BEGIN Material provided

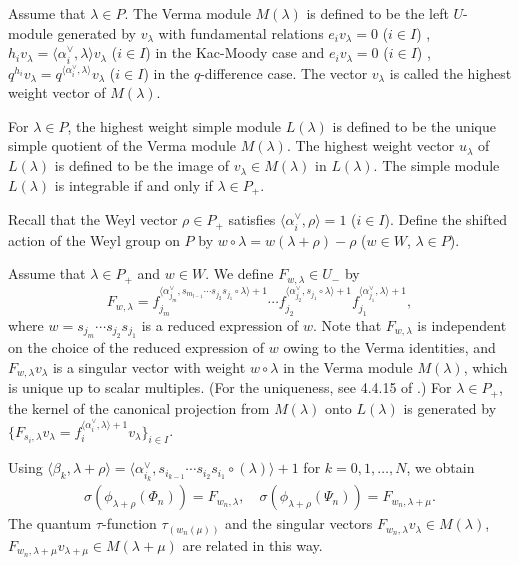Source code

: \documentclass[12pt,twoside]{article}
\newcommand\bra{\langle}
\newcommand\ket{\rangle}
\newcommand\av{\alpha^\vee}
\theoremstyle{plain} %
\theoremstyle{definition} %
\theoremstyle{definition} %
\numberwithin{theorem}{section}
\numberwithin{equation}{section}
\numberwithin{figure}{section}
\numberwithin{table}{section}
\begin{document}
Assume that $\lambda\in P$.
The Verma module $M(\lambda)$ is defined to be the left $U$-module 
generated by $v_\lambda$ with fundamental relations
$e_iv_\lambda=0$ ($i\in I$) , 
$h_iv_\lambda=\bra\av_i,\lambda\ket v_\lambda$ ($i\in I$)
in the Kac-Moody case and
$e_iv_\lambda=0$ ($i\in I$) , 
$q^{h_i}v_\lambda=q^{\bra\av_i,\lambda\ket}v_\lambda$ ($i\in I$)
in the $q$-difference case.
The vector $v_\lambda$ is called the highest weight vector of $M(\lambda)$.

For $\lambda\in P$, 
the highest weight simple module $L(\lambda)$ is defined to be
the unique simple quotient of the Verma module $M(\lambda)$.
The highest weight vector $u_\lambda$ of $L(\lambda)$
is defined to be the image of $v_\lambda\in M(\lambda)$ in $L(\lambda)$.
The simple module $L(\lambda)$ is integrable if and only if $\lambda\in P_+$.

Recall that the Weyl vector $\rho\in P_+$ satisfies $\bra\av_i,\rho\ket=1$ ($i\in I$).
Define the shifted action of the Weyl group on $P$ by
$w\circ\lambda = w(\lambda+\rho)-\rho$ ($w\in W$, $\lambda\in P$).

Assume that $\lambda\in P_+$ and $w\in W$.
We define $F_{w,\lambda}\in U_-$ by
\begin{equation*}
 F_{w,\lambda}
 =
 f_{j_m}^{\bra\av_{j_m},s_{m_{l-1}}\cdots s_{j_2}s_{j_1}\circ\lambda\ket+1}
 \cdots
 f_{j_2}^{\bra\av_{j_2},s_{j_1}\circ\lambda\ket+1}
 f_{j_1}^{\bra\av_{j_1},\lambda\ket+1},
\end{equation*}
where $w=s_{j_m}\cdots s_{j_2}s_{j_1}$ is a reduced expression of $w$.
Note that $F_{w,\lambda}$ is independent on the choice of the reduced
expression of $w$ owing to the Verma identities, 
and $F_{w,\lambda}v_\lambda$ is a singular vector 
with weight $w\circ\lambda$ in the Verma module $M(\lambda)$,
which is unique up to scalar multiples.
(For the uniqueness, see 4.4.15 of \cite{Jos-1995}.)
For $\lambda\in P_+$, 
the kernel of the canonical projection from $M(\lambda)$ onto $L(\lambda)$
is generated by \(
 \{F_{s_i,\lambda}v_\lambda=f_i^{\bra\av_i,\lambda\ket+1}v_\lambda\}_{i\in I}
\).

Using 
\(
 \bra\beta_k,\lambda+\rho\ket
 = \bra\av_{i_k},s_{i_{k-1}}\cdots s_{i_2}s_{i_1}\circ(\lambda)\ket+1
\) for $k=0,1,\ldots,N$, we obtain
\begin{align*}
 \sigma(\phi_{\lambda+\rho}(\Phi_n)) = F_{w_n,\lambda},
 \quad
 \sigma(\phi_{\lambda+\rho}(\Psi_n)) = F_{w_n,\lambda+\mu}.
\end{align*}
The quantum $\tau$-function $\tau_{(w_n(\mu))}$ 
and the singular vectors 
$F_{w_n,\lambda}v_\lambda\in M(\lambda)$, 
$F_{w_n,\lambda+\mu}v_{\lambda+\mu}\in M(\lambda+\mu)$
are related in this way.
\end{document}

END Material provided

— What you have to do —
Show every line above where "cdots" is found.

— Your solution —
 f_{j_m}^{\bra\av_{j_m},s_{m_{l-1}}\cdots s_{j_2}s_{j_1}\circ\lambda\ket+1}
 \cdots
where $w=s_{j_m}\cdots s_{j_2}s_{j_1}$ is a reduced expression of $w$.
 = \bra\av_{i_k},s_{i_{k-1}}\cdots s_{i_2}s_{i_1}\circ(\lambda)\ket+1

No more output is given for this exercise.